What you are asked to do =>
Whenever a line in the entries below contains the string "Consciousness", copy that line.

Records for the exercise =>
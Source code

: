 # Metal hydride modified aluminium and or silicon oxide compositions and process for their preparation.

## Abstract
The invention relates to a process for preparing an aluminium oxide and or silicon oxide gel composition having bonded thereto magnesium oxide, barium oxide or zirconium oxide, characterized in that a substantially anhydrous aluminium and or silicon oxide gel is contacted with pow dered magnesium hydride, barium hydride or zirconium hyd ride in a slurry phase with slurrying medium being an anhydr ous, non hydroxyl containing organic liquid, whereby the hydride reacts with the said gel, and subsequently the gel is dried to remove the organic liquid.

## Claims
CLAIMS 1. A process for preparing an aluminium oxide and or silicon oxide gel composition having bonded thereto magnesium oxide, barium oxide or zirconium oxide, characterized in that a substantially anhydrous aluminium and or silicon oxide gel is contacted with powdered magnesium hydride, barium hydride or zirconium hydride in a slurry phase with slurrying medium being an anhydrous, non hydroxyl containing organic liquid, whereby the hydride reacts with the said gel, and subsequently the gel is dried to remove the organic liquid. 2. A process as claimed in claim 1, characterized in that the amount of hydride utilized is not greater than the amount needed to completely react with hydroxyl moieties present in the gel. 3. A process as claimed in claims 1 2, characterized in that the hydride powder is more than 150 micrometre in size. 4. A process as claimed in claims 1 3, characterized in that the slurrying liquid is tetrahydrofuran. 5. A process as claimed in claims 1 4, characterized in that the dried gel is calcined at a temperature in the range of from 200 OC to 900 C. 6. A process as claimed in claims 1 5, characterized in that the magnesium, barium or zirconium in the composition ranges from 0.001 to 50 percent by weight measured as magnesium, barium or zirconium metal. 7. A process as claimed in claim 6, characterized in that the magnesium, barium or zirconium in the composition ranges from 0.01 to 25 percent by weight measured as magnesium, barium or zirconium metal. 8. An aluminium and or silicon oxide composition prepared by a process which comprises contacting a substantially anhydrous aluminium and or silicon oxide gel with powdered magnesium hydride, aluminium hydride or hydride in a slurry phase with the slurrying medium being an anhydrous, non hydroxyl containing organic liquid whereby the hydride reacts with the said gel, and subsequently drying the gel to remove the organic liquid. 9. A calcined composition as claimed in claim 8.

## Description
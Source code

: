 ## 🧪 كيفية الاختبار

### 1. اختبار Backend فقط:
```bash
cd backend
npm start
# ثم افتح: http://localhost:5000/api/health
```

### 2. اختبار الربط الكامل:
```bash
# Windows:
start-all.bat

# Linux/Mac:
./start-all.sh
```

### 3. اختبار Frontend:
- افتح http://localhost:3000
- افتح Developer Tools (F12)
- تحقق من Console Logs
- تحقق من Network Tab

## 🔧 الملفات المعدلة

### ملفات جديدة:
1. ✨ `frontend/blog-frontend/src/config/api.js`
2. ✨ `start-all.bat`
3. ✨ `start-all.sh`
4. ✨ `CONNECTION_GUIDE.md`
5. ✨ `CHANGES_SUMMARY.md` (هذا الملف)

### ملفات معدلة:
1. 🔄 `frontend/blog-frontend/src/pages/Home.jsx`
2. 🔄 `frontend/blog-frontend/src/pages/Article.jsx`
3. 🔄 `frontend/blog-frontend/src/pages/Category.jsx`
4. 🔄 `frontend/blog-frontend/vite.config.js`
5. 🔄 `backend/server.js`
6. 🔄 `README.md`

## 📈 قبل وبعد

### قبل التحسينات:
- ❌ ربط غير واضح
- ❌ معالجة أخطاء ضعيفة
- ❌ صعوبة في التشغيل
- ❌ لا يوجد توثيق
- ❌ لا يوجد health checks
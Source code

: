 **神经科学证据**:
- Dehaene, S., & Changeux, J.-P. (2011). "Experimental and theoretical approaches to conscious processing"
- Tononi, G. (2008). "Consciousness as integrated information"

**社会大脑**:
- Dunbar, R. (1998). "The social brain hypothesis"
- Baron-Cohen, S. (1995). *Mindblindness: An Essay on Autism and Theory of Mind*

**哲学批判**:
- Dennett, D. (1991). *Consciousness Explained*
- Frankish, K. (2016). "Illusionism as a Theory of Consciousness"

Your solution =>
- Tononi, G. (2008). "Consciousness as integrated information"
- Dennett, D. (1991). *Consciousness Explained*
- Frankish, K. (2016). "Illusionism as a Theory of Consciousness"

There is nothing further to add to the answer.